**Problem requirements:** Every line of the records that holds the word "Estructura" should be copied out.

(Stored data)

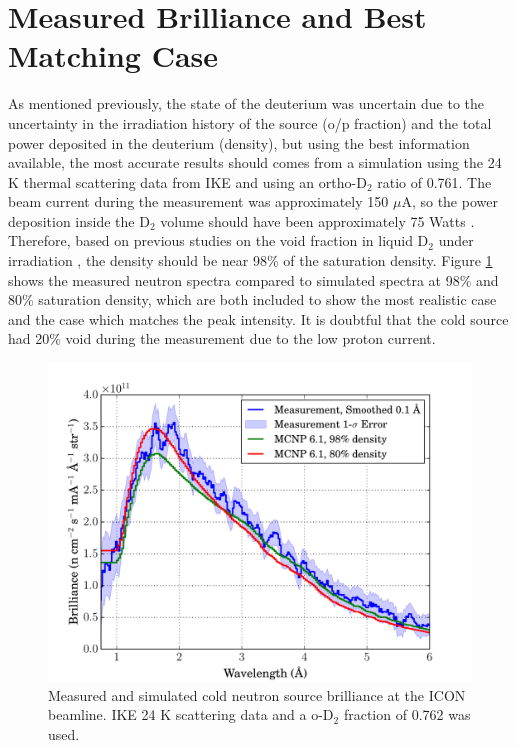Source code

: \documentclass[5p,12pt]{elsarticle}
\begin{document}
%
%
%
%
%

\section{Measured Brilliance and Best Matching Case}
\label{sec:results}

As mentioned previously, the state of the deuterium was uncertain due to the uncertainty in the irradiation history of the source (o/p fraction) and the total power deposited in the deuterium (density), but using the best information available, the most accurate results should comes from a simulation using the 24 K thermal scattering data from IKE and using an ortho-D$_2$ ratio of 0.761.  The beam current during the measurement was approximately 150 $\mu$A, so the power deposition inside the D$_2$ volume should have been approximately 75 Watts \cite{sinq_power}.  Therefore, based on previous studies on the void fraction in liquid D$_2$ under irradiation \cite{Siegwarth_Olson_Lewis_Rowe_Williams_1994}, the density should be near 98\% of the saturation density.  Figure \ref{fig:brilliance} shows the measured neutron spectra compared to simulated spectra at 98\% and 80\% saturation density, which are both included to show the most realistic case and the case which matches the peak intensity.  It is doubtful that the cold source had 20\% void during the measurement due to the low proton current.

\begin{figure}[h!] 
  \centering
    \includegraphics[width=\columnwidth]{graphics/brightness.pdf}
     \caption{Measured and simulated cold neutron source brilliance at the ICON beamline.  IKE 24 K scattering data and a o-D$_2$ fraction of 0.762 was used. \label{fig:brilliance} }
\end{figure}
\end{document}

--

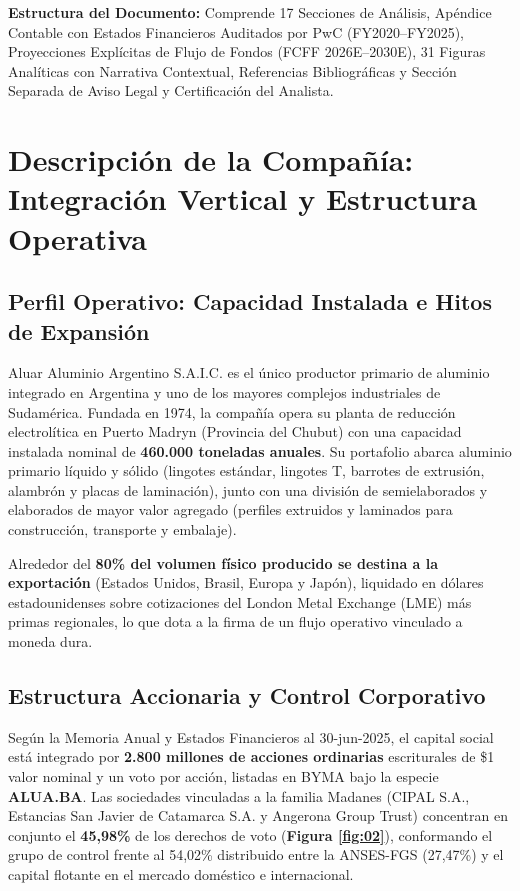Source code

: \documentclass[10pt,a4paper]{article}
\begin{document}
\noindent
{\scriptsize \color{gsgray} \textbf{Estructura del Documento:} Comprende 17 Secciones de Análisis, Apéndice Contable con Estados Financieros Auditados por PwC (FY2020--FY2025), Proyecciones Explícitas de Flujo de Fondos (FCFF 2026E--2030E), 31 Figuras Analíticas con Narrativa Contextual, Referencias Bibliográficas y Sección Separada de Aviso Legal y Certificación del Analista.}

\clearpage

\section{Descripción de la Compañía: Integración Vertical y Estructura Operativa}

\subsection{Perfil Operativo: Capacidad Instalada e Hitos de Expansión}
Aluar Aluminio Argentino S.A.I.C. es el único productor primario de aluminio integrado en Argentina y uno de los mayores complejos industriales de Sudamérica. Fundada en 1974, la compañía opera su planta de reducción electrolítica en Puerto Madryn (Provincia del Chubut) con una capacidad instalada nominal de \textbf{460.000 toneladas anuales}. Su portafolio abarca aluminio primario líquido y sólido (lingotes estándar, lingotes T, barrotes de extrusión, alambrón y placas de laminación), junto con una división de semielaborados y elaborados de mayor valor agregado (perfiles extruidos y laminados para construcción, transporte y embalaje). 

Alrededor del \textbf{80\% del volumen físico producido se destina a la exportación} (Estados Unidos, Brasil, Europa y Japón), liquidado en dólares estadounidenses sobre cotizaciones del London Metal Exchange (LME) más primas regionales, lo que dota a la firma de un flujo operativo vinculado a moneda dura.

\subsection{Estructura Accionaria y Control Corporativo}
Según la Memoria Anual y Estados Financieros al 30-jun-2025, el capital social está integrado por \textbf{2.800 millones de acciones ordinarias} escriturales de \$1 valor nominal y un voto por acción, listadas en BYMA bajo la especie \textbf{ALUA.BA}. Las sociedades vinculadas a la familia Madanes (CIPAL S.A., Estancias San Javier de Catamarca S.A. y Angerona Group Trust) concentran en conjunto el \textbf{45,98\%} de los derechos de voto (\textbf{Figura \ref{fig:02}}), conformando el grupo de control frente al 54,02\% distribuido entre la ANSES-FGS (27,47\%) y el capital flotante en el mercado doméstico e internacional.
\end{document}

**Answer to the problem:**
{\scriptsize \color{gsgray} \textbf{Estructura del Documento:} Comprende 17 Secciones de Análisis, Apéndice Contable con Estados Financieros Auditados por PwC (FY2020--FY2025), Proyecciones Explícitas de Flujo de Fondos (FCFF 2026E--2030E), 31 Figuras Analíticas con Narrativa Contextual, Referencias Bibliográficas y Sección Separada de Aviso Legal y Certificación del Analista.}
\section{Descripción de la Compañía: Integración Vertical y Estructura Operativa}
\subsection{Estructura Accionaria y Control Corporativo}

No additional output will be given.